Pedro stresses the joyful physicality of the dance. Tango is about the heart, not the head and the feet! It's the music, it's the movement of the shoulders and the upper chest. 'Con el cuerpo' he keeps saying: dance with body. He dances on his own and it becomes clear just how much his torso moves, not big movements but, up and down, side to side, back and forth, he's never still. He dances with a partner and his dancing looks totally instinctive, as if it's the only activity that's ever belonged to him. He dances on one spot with a partner and keeps her moving and fully engaged. When he moves around the room with her it's effortless and pleasurable, and the music seems to follow them. D'Arienzo plays: he says you need to use a lot of body when you dance D'Arienzo.

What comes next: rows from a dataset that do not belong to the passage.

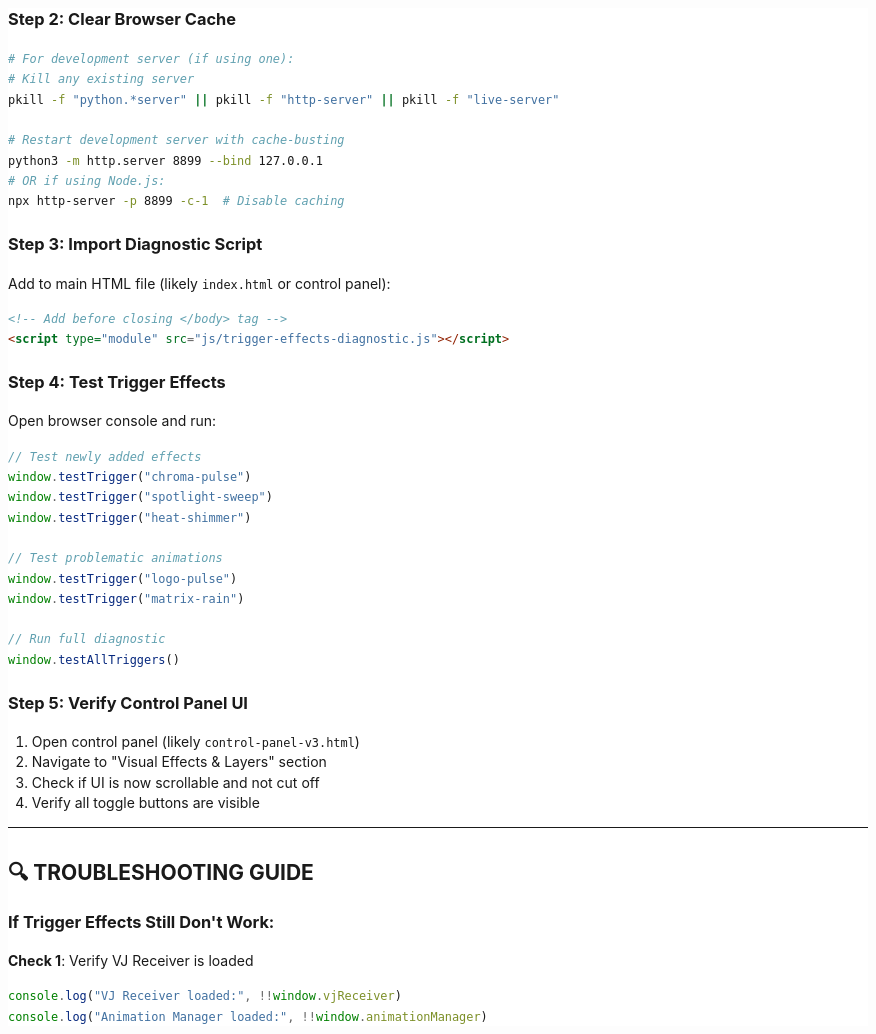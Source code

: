 ### Step 2: Clear Browser Cache
```bash
# For development server (if using one):
# Kill any existing server
pkill -f "python.*server" || pkill -f "http-server" || pkill -f "live-server"

# Restart development server with cache-busting
python3 -m http.server 8899 --bind 127.0.0.1
# OR if using Node.js:
npx http-server -p 8899 -c-1  # Disable caching
```

### Step 3: Import Diagnostic Script
Add to main HTML file (likely `index.html` or control panel):
```html
<!-- Add before closing </body> tag -->
<script type="module" src="js/trigger-effects-diagnostic.js"></script>
```

### Step 4: Test Trigger Effects
Open browser console and run:
```javascript
// Test newly added effects
window.testTrigger("chroma-pulse")
window.testTrigger("spotlight-sweep") 
window.testTrigger("heat-shimmer")

// Test problematic animations
window.testTrigger("logo-pulse")
window.testTrigger("matrix-rain")

// Run full diagnostic
window.testAllTriggers()
```

### Step 5: Verify Control Panel UI
1. Open control panel (likely `control-panel-v3.html`)
2. Navigate to "Visual Effects & Layers" section
3. Check if UI is now scrollable and not cut off
4. Verify all toggle buttons are visible

---

## 🔍 **TROUBLESHOOTING GUIDE**

### If Trigger Effects Still Don't Work:

**Check 1**: Verify VJ Receiver is loaded
```javascript
console.log("VJ Receiver loaded:", !!window.vjReceiver)
console.log("Animation Manager loaded:", !!window.animationManager)
```
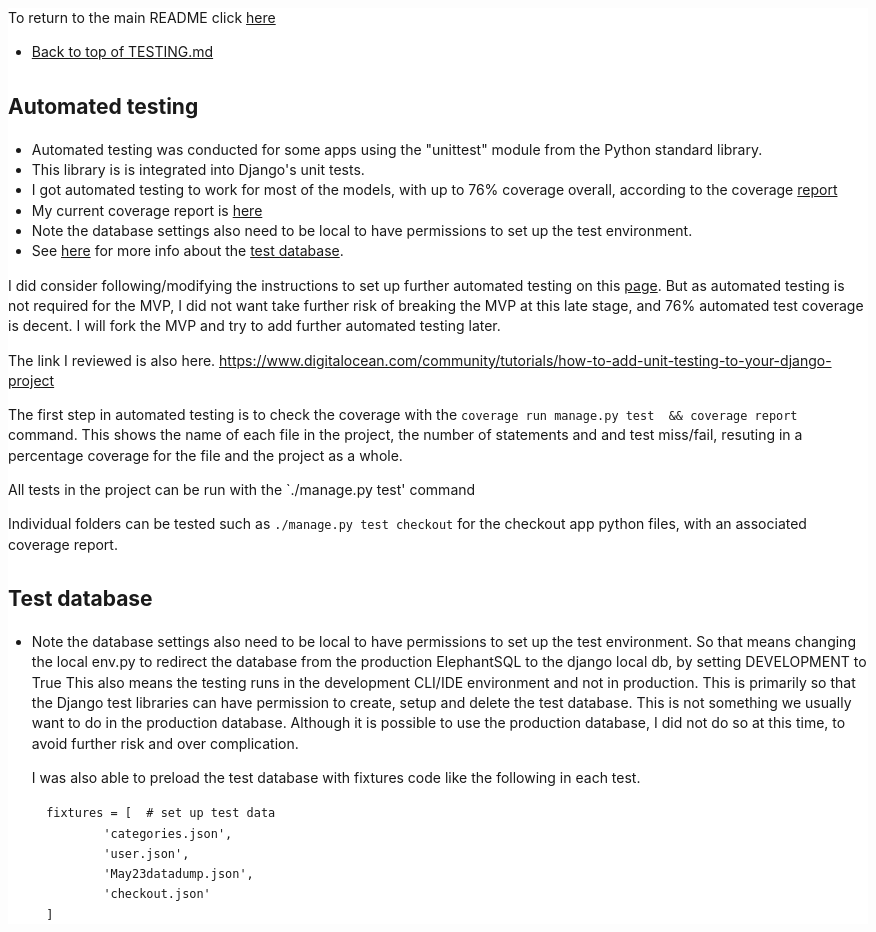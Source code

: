 
To return to the main README click [here](/README.md)

* [Back to top of TESTING.md](#testing) 

## Automated testing

- Automated testing was conducted for some apps using the "unittest" module from the Python standard library. 
- This library is is integrated into Django's unit tests. 
- I got automated testing to work for most of the models, with up to 76% coverage overall, according to the coverage [report](/report.txt)
- My current coverage report is [here](/report.txt)
- Note the database settings also need to be local to have permissions to set up the test environment.
- See [here](#test-database) for more info about the [test database](#test-database).

I did consider following/modifying the instructions to set up further automated testing on this [page](https://www.digitalocean.com/community/tutorials/how-to-add-unit-testing-to-your-django-project).
But as automated testing is not required for the MVP, I did not want take further risk of breaking the MVP at this late stage, and 76% automated test coverage is decent.
I will fork the MVP and try to add further automated testing later.

The link I reviewed is also here.
https://www.digitalocean.com/community/tutorials/how-to-add-unit-testing-to-your-django-project

The first step in automated testing is to check the coverage with the `coverage run manage.py test  && coverage report` command. 
This shows the name of each file in the project, the number of statements and and test miss/fail, resuting in a percentage coverage for the file and the project as a whole.

All tests in the project can be run with the `./manage.py test' command

Individual folders can be tested such as `./manage.py test checkout` for the checkout app python files, with an associated coverage report.

## Test database

- Note the database settings also need to be local to have permissions to set up the test environment.
  So that means changing the local env.py to redirect the database from the production ElephantSQL to the django local db, by setting DEVELOPMENT to True
  This also means the testing runs in the development CLI/IDE environment and not in production.
  This is primarily so that the Django test libraries can have permission to create, setup and delete the test database.
  This is not something we usually want to do in the production database.
  Although it is possible to use the production database, I did not do so at this time, to avoid further risk and over complication.
  
  I was also able to preload the test database with fixtures code like the following in each test.
  
        fixtures = [  # set up test data
                'categories.json',
                'user.json',
                'May23datadump.json',
                'checkout.json'
        ]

Later we all go for coffee, and he talks about the mad world of Argentine politics, about the history of tango, how tango became the rage in Argentina only after it became popular in Paris, how musicians like de Caro, Canaro and Gardel were successful in Paris, about the tango explosion of the 1940s, how he danced night and day for years, about what a huge beautiful country Argentina is with such a variety of folkloric dances and music, about Argentine zamba, how to google for folkloric teachers, about the Iguaza Falls and how it's sadly become a suicide place, about a certain milonga that has become distinctly seedy and some of the things that go on there, how interesting it is that tango gives us this brief love affair that ends with the end of the tanda, how the tango camponeato is coming up and he enjoys watching, how you can't dance to Piazzola, how Argentines listen to tango but few dance it... At first I'm getting about 70% of this, then it drops to 50%, then 40% and at the end I'm just nodding and saying 'Si, si, Pedro, claro' because I'm no longer really sure what we're talking about. 'There I go again,' he says, 'yakyakyak.'

Farewells on the street corner take another ten minutes.

1 comment:

Chris said...

On the subject of Canaro in Europe, here's a gem for us Brits.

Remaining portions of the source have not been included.